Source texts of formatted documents
>>

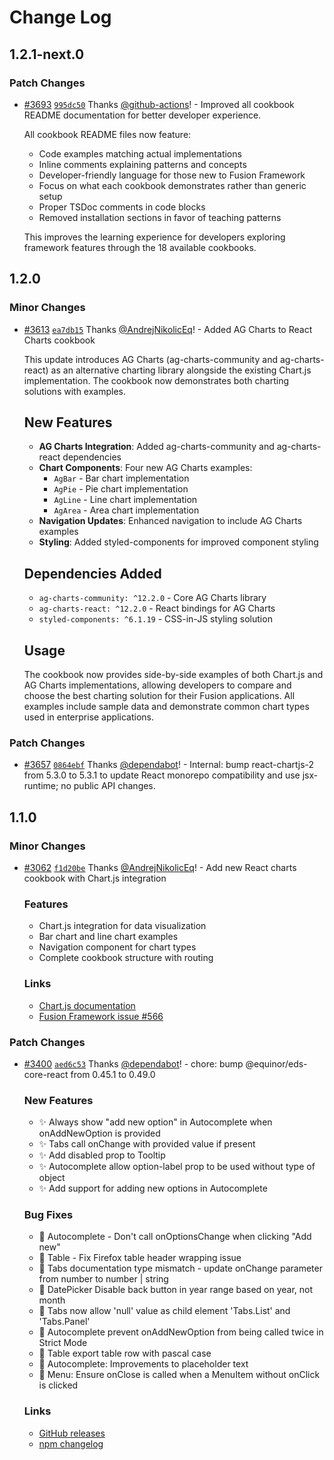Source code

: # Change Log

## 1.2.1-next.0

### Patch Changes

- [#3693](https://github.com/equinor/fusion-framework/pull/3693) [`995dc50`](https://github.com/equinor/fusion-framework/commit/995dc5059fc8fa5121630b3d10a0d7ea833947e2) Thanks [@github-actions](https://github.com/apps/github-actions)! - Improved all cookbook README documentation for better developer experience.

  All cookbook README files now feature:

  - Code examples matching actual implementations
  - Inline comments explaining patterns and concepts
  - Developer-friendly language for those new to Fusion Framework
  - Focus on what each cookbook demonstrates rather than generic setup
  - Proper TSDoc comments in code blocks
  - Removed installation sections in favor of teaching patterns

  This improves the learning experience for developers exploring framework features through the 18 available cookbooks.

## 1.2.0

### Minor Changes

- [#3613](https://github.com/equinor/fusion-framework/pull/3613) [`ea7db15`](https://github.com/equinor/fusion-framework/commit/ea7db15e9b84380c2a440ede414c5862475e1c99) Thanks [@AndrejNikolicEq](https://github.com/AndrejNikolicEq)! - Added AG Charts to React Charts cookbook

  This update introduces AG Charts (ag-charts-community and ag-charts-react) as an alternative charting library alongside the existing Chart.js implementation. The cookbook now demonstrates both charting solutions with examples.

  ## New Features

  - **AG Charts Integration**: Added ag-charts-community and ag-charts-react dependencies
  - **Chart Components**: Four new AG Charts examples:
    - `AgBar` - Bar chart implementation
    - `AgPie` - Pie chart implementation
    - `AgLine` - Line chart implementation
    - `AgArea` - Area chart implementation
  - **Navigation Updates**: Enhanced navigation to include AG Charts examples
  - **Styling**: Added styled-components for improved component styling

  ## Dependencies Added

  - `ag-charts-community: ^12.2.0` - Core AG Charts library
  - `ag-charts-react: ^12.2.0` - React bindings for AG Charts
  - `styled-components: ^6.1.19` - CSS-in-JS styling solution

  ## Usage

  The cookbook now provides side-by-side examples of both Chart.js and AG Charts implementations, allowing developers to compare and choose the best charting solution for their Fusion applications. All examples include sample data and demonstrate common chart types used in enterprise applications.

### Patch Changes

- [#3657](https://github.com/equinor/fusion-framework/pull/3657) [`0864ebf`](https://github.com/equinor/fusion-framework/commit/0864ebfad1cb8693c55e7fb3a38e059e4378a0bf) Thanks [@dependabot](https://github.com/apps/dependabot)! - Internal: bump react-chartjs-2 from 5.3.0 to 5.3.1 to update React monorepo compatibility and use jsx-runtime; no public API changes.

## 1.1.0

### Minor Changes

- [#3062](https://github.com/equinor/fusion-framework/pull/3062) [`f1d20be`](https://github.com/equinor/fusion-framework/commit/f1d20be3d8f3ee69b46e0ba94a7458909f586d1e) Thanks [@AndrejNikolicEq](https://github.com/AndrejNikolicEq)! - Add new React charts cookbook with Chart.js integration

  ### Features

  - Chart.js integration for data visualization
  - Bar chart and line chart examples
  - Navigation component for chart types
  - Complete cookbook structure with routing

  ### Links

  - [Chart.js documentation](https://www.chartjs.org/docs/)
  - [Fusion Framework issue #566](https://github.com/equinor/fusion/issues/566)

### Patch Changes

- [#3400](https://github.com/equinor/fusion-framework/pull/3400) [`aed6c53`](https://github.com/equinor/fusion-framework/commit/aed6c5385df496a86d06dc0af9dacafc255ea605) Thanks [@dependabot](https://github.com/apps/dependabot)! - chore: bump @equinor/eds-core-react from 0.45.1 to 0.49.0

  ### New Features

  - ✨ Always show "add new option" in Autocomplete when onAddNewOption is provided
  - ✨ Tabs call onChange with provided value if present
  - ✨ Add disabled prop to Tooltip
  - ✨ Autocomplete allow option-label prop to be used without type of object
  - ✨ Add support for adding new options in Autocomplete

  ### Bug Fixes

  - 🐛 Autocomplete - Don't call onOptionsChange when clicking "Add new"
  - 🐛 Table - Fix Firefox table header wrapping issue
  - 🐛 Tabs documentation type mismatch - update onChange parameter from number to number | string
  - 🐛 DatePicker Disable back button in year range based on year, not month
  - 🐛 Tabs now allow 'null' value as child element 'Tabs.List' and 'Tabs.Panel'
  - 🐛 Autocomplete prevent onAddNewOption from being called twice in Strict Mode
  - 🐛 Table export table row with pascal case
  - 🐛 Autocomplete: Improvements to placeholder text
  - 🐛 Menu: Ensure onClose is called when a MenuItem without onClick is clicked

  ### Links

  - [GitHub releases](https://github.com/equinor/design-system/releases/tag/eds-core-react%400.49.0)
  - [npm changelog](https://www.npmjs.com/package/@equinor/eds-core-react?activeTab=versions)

<<

## AIM OF THE TASK
Without any of the pictures, set the entries down again exactly as written.

## SOLUTION TO THE PROBLEM
Source code

: # Change Log

## 1.2.1-next.0

### Patch Changes

- [#3693](https://github.com/equinor/fusion-framework/pull/3693) [`995dc50`](https://github.com/equinor/fusion-framework/commit/995dc5059fc8fa5121630b3d10a0d7ea833947e2) Thanks [@github-actions](https://github.com/apps/github-actions)! - Improved all cookbook README documentation for better developer experience.

  All cookbook README files now feature:

  - Code examples matching actual implementations
  - Inline comments explaining patterns and concepts
  - Developer-friendly language for those new to Fusion Framework
  - Focus on what each cookbook demonstrates rather than generic setup
  - Proper TSDoc comments in code blocks
  - Removed installation sections in favor of teaching patterns

  This improves the learning experience for developers exploring framework features through the 18 available cookbooks.

## 1.2.0

### Minor Changes

- [#3613](https://github.com/equinor/fusion-framework/pull/3613) [`ea7db15`](https://github.com/equinor/fusion-framework/commit/ea7db15e9b84380c2a440ede414c5862475e1c99) Thanks [@AndrejNikolicEq](https://github.com/AndrejNikolicEq)! - Added AG Charts to React Charts cookbook

  This update introduces AG Charts (ag-charts-community and ag-charts-react) as an alternative charting library alongside the existing Chart.js implementation. The cookbook now demonstrates both charting solutions with examples.

  ## New Features

  - **AG Charts Integration**: Added ag-charts-community and ag-charts-react dependencies
  - **Chart Components**: Four new AG Charts examples:
    - `AgBar` - Bar chart implementation
    - `AgPie` - Pie chart implementation
    - `AgLine` - Line chart implementation
    - `AgArea` - Area chart implementation
  - **Navigation Updates**: Enhanced navigation to include AG Charts examples
  - **Styling**: Added styled-components for improved component styling

  ## Dependencies Added

  - `ag-charts-community: ^12.2.0` - Core AG Charts library
  - `ag-charts-react: ^12.2.0` - React bindings for AG Charts
  - `styled-components: ^6.1.19` - CSS-in-JS styling solution

  ## Usage

  The cookbook now provides side-by-side examples of both Chart.js and AG Charts implementations, allowing developers to compare and choose the best charting solution for their Fusion applications. All examples include sample data and demonstrate common chart types used in enterprise applications.

### Patch Changes

- [#3657](https://github.com/equinor/fusion-framework/pull/3657) [`0864ebf`](https://github.com/equinor/fusion-framework/commit/0864ebfad1cb8693c55e7fb3a38e059e4378a0bf) Thanks [@dependabot](https://github.com/apps/dependabot)! - Internal: bump react-chartjs-2 from 5.3.0 to 5.3.1 to update React monorepo compatibility and use jsx-runtime; no public API changes.

## 1.1.0

### Minor Changes

- [#3062](https://github.com/equinor/fusion-framework/pull/3062) [`f1d20be`](https://github.com/equinor/fusion-framework/commit/f1d20be3d8f3ee69b46e0ba94a7458909f586d1e) Thanks [@AndrejNikolicEq](https://github.com/AndrejNikolicEq)! - Add new React charts cookbook with Chart.js integration

  ### Features

  - Chart.js integration for data visualization
  - Bar chart and line chart examples
  - Navigation component for chart types
  - Complete cookbook structure with routing

  ### Links

  - [Chart.js documentation](https://www.chartjs.org/docs/)
  - [Fusion Framework issue #566](https://github.com/equinor/fusion/issues/566)

### Patch Changes

- [#3400](https://github.com/equinor/fusion-framework/pull/3400) [`aed6c53`](https://github.com/equinor/fusion-framework/commit/aed6c5385df496a86d06dc0af9dacafc255ea605) Thanks [@dependabot](https://github.com/apps/dependabot)! - chore: bump @equinor/eds-core-react from 0.45.1 to 0.49.0

  ### New Features

  - ✨ Always show "add new option" in Autocomplete when onAddNewOption is provided
  - ✨ Tabs call onChange with provided value if present
  - ✨ Add disabled prop to Tooltip
  - ✨ Autocomplete allow option-label prop to be used without type of object
  - ✨ Add support for adding new options in Autocomplete

  ### Bug Fixes

  - 🐛 Autocomplete - Don't call onOptionsChange when clicking "Add new"
  - 🐛 Table - Fix Firefox table header wrapping issue
  - 🐛 Tabs documentation type mismatch - update onChange parameter from number to number | string
  - 🐛 DatePicker Disable back button in year range based on year, not month
  - 🐛 Tabs now allow 'null' value as child element 'Tabs.List' and 'Tabs.Panel'
  - 🐛 Autocomplete prevent onAddNewOption from being called twice in Strict Mode
  - 🐛 Table export table row with pascal case
  - 🐛 Autocomplete: Improvements to placeholder text
  - 🐛 Menu: Ensure onClose is called when a MenuItem without onClick is clicked

  ### Links

  - [GitHub releases](https://github.com/equinor/design-system/releases/tag/eds-core-react%400.49.0)
  - [npm changelog](https://www.npmjs.com/package/@equinor/eds-core-react?activeTab=versions)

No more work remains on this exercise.